What the task asks:
Using the data below, gather each line that includes the word "package".

(Beginning of Information provided)

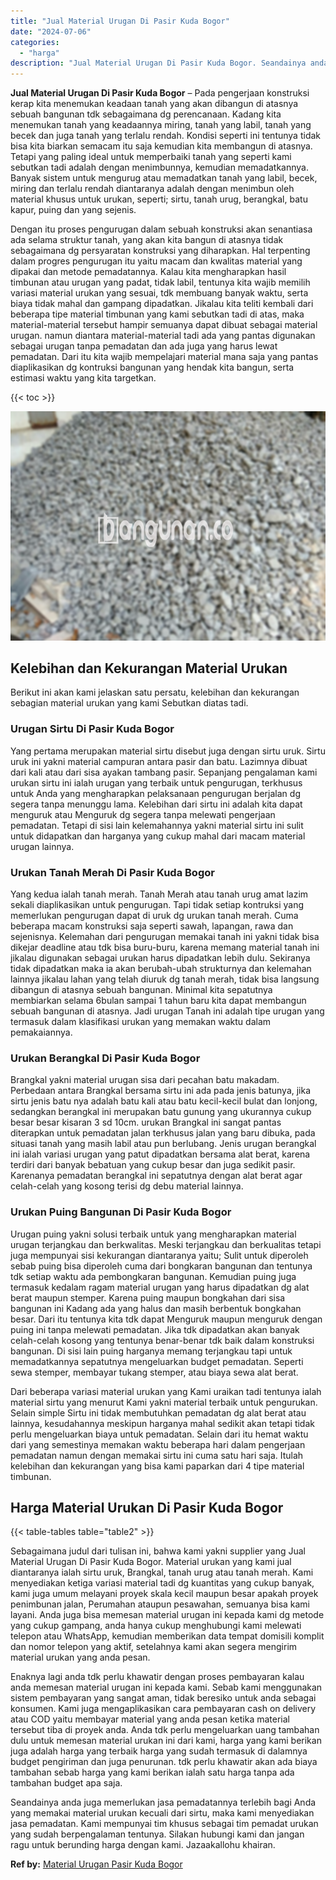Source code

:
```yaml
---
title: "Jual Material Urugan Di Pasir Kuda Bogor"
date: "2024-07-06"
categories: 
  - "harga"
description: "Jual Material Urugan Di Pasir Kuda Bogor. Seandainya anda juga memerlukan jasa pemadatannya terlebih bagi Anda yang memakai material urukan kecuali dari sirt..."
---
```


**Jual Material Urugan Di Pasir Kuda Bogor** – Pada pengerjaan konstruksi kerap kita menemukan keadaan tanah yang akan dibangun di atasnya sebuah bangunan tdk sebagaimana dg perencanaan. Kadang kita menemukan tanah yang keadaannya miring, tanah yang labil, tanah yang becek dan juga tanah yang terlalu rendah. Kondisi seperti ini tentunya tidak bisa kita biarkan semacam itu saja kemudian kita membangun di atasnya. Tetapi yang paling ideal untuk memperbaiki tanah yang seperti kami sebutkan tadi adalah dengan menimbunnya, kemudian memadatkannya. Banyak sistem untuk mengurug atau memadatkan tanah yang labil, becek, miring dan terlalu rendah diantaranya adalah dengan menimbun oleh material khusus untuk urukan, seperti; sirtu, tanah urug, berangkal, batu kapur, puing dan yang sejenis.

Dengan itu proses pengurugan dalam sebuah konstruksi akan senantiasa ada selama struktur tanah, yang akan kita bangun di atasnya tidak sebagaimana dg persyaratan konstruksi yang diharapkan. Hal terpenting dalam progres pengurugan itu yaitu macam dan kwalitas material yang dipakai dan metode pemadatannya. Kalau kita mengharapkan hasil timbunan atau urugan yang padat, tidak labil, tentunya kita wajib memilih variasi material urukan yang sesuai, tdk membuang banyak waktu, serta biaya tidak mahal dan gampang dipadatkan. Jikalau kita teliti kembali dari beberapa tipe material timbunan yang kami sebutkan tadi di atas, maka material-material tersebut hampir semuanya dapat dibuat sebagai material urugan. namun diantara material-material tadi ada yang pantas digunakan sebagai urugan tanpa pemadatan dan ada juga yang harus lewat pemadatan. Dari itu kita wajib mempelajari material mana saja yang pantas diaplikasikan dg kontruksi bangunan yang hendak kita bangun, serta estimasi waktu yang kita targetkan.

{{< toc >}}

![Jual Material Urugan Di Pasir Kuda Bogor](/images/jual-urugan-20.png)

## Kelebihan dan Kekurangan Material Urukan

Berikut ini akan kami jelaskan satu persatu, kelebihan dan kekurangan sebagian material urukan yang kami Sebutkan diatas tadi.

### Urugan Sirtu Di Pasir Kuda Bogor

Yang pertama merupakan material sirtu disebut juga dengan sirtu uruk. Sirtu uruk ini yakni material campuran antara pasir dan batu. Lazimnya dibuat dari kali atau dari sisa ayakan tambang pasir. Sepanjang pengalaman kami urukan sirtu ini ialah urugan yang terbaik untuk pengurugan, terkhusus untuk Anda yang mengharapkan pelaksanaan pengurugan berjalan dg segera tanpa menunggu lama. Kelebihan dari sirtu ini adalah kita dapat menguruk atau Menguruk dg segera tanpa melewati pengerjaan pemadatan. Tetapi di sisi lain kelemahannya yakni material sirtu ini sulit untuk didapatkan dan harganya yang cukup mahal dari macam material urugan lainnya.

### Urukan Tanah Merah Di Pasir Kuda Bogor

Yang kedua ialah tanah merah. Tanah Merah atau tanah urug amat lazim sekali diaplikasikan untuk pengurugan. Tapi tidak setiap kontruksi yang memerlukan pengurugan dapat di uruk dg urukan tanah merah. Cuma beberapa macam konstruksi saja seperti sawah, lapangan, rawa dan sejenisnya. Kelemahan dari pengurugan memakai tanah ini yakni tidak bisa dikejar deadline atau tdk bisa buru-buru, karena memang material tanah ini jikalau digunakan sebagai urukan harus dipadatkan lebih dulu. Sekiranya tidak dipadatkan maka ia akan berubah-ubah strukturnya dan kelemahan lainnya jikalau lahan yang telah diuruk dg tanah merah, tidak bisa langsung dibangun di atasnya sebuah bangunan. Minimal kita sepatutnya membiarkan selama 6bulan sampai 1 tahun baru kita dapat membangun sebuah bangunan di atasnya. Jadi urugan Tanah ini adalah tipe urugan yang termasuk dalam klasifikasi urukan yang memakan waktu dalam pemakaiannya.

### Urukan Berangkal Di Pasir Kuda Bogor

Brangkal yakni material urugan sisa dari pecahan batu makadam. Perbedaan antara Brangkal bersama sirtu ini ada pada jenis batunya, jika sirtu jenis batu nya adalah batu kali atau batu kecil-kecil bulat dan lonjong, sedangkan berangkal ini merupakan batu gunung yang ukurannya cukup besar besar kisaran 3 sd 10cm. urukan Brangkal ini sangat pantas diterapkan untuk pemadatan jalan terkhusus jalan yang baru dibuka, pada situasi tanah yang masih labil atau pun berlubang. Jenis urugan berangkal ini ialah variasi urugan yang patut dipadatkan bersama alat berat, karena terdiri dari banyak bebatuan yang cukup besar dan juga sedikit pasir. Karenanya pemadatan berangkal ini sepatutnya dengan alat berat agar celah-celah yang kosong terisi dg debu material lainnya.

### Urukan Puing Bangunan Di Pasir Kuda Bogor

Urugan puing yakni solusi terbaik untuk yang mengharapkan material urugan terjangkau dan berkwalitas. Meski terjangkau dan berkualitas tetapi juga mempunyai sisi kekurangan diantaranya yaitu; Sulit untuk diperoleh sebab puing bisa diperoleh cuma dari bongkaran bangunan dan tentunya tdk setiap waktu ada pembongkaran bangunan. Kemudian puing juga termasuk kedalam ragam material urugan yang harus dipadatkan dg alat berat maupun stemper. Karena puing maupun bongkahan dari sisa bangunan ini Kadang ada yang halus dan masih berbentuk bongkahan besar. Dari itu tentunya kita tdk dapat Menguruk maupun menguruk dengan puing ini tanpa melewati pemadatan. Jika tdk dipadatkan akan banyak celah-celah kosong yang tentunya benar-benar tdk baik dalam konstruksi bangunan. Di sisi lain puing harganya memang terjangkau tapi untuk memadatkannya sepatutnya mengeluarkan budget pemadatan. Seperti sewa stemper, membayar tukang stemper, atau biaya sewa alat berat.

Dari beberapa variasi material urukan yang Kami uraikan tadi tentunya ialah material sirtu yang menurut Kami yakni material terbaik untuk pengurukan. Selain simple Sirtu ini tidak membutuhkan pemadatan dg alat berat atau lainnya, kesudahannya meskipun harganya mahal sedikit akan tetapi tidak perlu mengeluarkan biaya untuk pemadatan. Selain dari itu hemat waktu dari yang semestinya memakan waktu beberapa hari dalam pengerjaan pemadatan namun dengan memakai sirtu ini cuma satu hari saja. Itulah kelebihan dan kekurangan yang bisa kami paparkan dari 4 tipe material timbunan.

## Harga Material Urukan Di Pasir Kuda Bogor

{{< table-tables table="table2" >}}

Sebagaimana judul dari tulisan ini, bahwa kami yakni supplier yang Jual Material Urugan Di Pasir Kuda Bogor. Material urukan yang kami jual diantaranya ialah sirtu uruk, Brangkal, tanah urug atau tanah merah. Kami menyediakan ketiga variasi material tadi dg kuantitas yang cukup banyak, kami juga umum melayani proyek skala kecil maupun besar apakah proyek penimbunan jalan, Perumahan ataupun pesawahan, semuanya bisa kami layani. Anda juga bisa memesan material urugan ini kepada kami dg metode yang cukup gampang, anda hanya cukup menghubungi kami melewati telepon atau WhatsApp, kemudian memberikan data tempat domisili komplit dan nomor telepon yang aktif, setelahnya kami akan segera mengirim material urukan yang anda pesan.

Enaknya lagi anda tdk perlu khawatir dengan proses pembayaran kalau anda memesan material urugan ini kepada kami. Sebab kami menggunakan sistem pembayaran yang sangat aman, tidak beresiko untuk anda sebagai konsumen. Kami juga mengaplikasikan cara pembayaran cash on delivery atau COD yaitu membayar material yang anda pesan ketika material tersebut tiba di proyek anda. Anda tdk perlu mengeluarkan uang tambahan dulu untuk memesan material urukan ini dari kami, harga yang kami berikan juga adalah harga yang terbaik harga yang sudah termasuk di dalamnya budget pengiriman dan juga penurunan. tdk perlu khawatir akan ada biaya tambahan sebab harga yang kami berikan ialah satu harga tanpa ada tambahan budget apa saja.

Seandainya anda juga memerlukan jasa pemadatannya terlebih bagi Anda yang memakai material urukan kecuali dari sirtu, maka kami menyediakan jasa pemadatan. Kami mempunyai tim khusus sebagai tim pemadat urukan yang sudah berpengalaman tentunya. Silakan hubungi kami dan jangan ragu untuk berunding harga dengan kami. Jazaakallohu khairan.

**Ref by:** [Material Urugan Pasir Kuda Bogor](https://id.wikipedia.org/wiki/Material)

(End of Information provided)
(Beginning of Information provided)

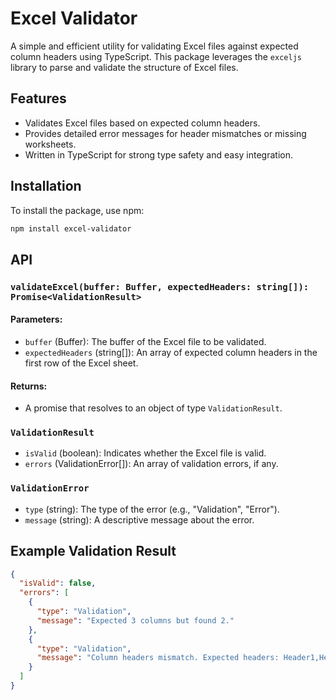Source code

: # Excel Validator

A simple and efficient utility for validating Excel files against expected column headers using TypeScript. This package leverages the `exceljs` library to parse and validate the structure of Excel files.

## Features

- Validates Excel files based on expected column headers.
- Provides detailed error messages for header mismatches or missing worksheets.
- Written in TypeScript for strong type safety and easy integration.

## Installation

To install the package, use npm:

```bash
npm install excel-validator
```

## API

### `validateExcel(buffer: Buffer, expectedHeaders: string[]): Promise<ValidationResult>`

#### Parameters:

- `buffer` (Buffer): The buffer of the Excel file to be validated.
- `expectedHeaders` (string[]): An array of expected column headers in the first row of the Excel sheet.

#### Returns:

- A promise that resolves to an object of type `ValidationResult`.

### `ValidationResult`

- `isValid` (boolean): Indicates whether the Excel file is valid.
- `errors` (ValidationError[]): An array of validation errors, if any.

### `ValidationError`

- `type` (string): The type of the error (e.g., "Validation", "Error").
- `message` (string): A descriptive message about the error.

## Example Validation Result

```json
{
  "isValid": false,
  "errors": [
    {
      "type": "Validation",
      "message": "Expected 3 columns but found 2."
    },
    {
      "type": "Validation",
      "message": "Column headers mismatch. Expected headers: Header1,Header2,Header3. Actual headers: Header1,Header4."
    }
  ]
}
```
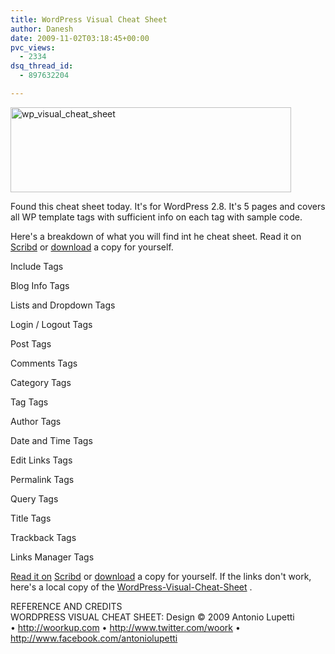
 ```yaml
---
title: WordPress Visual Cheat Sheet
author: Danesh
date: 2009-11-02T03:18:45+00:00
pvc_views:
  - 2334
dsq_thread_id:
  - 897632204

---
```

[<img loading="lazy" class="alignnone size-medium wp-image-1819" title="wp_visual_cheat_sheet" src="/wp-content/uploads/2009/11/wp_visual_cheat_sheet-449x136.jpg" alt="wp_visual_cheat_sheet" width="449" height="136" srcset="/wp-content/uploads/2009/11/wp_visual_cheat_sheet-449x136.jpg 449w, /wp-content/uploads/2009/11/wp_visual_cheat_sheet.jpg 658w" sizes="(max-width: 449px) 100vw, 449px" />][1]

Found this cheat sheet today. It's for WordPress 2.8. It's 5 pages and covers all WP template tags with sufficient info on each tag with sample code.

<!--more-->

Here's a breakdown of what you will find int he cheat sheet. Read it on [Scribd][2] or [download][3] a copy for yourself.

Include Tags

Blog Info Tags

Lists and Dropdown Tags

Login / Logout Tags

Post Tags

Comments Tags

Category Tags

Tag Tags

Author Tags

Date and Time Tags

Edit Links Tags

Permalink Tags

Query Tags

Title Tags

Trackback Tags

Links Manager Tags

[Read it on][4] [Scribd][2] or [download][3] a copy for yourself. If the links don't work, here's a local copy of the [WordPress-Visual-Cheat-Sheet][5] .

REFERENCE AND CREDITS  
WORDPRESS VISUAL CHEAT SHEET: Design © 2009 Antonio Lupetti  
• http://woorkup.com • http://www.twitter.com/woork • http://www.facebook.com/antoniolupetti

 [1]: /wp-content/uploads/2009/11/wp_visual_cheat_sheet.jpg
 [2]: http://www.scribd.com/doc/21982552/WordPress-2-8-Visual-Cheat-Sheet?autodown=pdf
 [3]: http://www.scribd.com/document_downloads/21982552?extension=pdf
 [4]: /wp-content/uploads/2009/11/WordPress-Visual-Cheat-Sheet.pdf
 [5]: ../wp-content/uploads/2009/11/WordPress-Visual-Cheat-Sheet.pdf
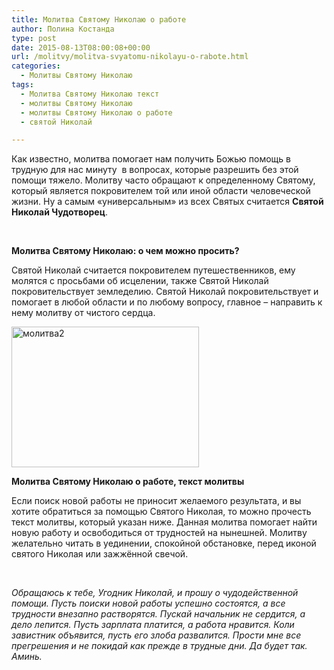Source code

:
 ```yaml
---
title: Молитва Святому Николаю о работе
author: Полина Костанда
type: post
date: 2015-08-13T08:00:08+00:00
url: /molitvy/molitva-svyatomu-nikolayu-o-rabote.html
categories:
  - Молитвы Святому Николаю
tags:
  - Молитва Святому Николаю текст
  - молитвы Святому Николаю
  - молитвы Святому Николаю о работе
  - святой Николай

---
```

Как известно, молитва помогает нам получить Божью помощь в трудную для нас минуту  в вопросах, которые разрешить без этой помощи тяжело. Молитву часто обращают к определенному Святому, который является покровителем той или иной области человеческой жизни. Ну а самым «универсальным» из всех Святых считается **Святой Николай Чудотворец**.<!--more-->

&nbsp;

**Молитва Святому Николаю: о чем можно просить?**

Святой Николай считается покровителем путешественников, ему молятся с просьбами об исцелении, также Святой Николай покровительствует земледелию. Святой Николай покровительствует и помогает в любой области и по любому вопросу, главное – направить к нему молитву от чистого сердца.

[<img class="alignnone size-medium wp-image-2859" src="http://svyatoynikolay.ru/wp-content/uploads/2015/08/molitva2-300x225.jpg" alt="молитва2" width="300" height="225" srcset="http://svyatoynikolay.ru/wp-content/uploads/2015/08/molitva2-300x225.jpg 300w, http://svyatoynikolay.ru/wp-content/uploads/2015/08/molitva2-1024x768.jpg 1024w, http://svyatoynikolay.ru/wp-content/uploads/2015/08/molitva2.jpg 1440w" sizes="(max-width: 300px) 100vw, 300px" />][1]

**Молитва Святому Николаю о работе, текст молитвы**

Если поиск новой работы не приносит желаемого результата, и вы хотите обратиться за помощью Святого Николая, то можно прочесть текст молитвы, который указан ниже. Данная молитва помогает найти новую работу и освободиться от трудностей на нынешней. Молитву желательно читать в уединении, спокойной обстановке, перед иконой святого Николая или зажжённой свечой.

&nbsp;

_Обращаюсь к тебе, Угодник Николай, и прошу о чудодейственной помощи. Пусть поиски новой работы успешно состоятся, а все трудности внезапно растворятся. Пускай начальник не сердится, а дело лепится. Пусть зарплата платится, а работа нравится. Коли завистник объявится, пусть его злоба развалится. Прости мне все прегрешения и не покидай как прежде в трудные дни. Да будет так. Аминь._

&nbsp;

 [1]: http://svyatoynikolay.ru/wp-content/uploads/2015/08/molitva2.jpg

(End of Information provided)
(Beginning of Information provided)

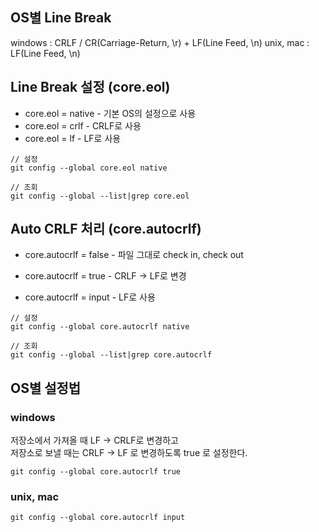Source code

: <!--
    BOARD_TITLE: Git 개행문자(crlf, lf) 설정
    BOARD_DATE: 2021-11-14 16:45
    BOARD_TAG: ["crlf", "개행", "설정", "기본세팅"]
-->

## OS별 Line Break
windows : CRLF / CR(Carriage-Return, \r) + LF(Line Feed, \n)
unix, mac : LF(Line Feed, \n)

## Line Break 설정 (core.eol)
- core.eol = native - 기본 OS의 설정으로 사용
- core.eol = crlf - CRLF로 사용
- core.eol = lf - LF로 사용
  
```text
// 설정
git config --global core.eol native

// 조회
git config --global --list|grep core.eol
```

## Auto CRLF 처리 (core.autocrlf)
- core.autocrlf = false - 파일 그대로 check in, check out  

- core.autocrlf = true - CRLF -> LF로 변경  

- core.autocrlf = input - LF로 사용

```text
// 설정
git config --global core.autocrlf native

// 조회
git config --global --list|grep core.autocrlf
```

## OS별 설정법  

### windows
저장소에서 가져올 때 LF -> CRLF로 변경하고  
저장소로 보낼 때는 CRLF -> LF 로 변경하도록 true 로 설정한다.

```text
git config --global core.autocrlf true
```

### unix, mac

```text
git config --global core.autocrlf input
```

(End of Information provided)

Exercise result:
A simple and efficient utility for validating Excel files against expected column headers using TypeScript. This package leverages the `exceljs` library to parse and validate the structure of Excel files.
To install the package, use npm:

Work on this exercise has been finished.